Some Motorcraft 2150 carburetors use a damper spring on the float pivot rod to stabilize the float when the vehicle is jostled.

Some early-'80s carburetors use a bowl filler that occupies the upper space to the left of the float (opposite the pivot rod). The bowl filler helps keep fuel from sloshing around excesively and helps maintain the fuel level above the power valve and main jets in the bottom of the fuel bowl.

The float damper spring and bowl filler are both excellent modifications for an off-road carburetor.

When the fuel level drops in the bowl, the float drops on one side of the pivot and raises the lever on the other side. The lever lifts the inlet needle off its seat to allow more fuel to enter the bowl. When the fuel level rises, the float rises and pushes the needle down onto its seat, cutting off the flow of fuel coming in from the pump.

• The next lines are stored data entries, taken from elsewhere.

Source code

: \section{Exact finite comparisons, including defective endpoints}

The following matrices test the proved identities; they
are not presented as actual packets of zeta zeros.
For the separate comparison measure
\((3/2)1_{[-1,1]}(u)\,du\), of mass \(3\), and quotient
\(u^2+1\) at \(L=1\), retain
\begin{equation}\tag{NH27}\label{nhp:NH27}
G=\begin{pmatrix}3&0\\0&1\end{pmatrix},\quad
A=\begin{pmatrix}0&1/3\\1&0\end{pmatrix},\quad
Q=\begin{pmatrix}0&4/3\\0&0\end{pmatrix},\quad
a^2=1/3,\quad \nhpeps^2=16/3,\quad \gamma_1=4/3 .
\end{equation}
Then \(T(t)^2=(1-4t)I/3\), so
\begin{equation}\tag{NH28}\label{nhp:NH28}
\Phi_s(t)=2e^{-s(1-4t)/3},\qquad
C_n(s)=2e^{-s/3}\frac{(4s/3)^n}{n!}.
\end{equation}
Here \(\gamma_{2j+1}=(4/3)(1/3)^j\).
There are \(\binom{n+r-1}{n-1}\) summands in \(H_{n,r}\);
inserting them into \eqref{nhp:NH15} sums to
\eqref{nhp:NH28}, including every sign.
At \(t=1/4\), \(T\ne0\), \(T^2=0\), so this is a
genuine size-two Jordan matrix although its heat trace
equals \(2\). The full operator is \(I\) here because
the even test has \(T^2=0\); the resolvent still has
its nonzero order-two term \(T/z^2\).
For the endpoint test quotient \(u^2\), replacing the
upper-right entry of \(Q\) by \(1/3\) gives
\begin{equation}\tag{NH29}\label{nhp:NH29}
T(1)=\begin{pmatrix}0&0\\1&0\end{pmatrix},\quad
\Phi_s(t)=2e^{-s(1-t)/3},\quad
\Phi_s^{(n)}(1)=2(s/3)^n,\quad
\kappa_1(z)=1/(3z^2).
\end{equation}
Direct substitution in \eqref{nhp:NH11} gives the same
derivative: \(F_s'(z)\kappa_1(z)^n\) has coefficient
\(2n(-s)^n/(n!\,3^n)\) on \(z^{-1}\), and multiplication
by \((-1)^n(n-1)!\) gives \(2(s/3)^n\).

The pressure produced by the fuel pump must be low enough to allow the float to close the needle valve (about 6-7 psi). If fuel pump output pressure is too high, it will force the needle valve open against the pressure exerted by the float and the carburetor will have flooding problems.

The main vents for the fuel bowl pass through the air horn, at the front corners of the choke tower. They are vented inside the air filter element in the air cleaner housing. Most mid-'70s (and later) carburetors also have a fuel bowl vent valve and/or vent tube on the front of the fuel bowl cover. The vent tube is connected to the evaporative emissions control system (EVAP) carbon canister.

Idle system

At idle, fuel is drawn into the throttle bores through the idle discharge ports, just below the closed throttle plates. The pressure differential between the fuel bowl and the throttle bores (i.e., manifold vacuum) causes the fuel to move.

Fuel moves from the fuel bowl through the main jets, and into the main fuel wells. From the main fuel wells, fuel flows up the idle pickup tubes and through passages in the booster venturi assembly, then into the idle down channels in the main carburetor body. Calibrated openings at the bottom of the idle pickup tubes meter the flow of fuel into the idle system.

Air enters the idle system through the main (anti-siphon) air bleeds and through the idle air bleeds at the top of the main venturis. The idle fuel/air mixture moves through restrictors at the bottom of the idle down channels, and then mixes with more air drawn through the transfer slots just before passing through the idle discharge ports into the throttle bores.

The amount of the idle fuel/air mixture that enters the throttle bores is controlled by the idle mixture adjusting screws. The tapered tips of the idle mixture screws protrude into the discharge ports and determine the effective metering area of the ports.

Above: (1) Idle down channel and (2) idle air bleed.

At off-idle, when the throttle plates begin to move, the transfer slots deliver fuel when exposed to the vacuum below the throttle plates. The transfer slots allow a smooth transition from the idle system to the main metering system as the throttle plates open.

As the throttle plates continue to open, airflow velocity increases through the main venturis and throttle bores, and the pressure differential in the booster venturis brings the main metering system into operation. As fuel begins to flow through the main metering system, it tapers off and stops flowing in the idle system.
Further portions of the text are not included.